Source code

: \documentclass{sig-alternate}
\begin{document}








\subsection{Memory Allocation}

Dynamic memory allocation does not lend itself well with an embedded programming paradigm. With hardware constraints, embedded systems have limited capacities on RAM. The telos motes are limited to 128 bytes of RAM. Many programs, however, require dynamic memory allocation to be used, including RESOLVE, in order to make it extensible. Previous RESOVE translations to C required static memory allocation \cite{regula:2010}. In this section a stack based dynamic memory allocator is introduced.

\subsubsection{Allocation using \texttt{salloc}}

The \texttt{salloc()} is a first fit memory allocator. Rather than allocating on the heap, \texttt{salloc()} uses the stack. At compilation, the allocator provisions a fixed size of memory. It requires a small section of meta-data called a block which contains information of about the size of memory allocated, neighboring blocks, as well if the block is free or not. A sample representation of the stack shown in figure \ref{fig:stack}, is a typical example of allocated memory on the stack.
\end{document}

--

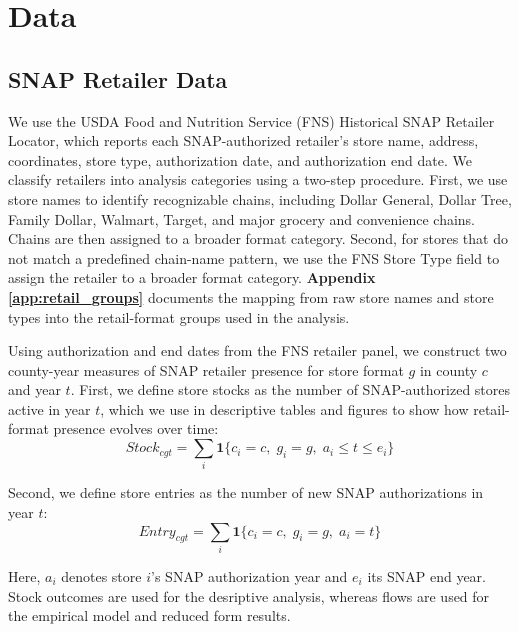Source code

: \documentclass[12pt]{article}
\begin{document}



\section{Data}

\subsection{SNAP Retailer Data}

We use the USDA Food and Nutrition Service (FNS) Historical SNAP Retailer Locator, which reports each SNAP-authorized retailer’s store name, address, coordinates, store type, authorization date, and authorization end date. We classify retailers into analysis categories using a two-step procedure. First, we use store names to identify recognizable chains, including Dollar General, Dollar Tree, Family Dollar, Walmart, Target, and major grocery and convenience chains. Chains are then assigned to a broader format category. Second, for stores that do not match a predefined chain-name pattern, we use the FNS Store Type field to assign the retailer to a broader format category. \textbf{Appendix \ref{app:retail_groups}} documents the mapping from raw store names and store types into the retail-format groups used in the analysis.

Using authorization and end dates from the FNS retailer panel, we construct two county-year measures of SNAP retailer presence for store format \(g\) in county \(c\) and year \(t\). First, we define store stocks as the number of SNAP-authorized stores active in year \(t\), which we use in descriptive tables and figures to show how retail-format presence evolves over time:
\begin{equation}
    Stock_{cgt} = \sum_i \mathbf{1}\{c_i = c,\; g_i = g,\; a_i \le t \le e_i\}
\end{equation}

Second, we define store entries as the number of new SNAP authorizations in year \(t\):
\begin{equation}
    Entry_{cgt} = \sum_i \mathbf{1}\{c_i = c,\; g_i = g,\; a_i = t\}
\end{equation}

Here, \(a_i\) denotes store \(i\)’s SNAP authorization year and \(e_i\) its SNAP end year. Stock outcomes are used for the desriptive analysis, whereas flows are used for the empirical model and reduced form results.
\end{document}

■ What to produce: Find all the lines containing "mathbf" in the material, then copy them.

■ Result of the task:
    Stock_{cgt} = \sum_i \mathbf{1}\{c_i = c,\; g_i = g,\; a_i \le t \le e_i\}
    Entry_{cgt} = \sum_i \mathbf{1}\{c_i = c,\; g_i = g,\; a_i = t\}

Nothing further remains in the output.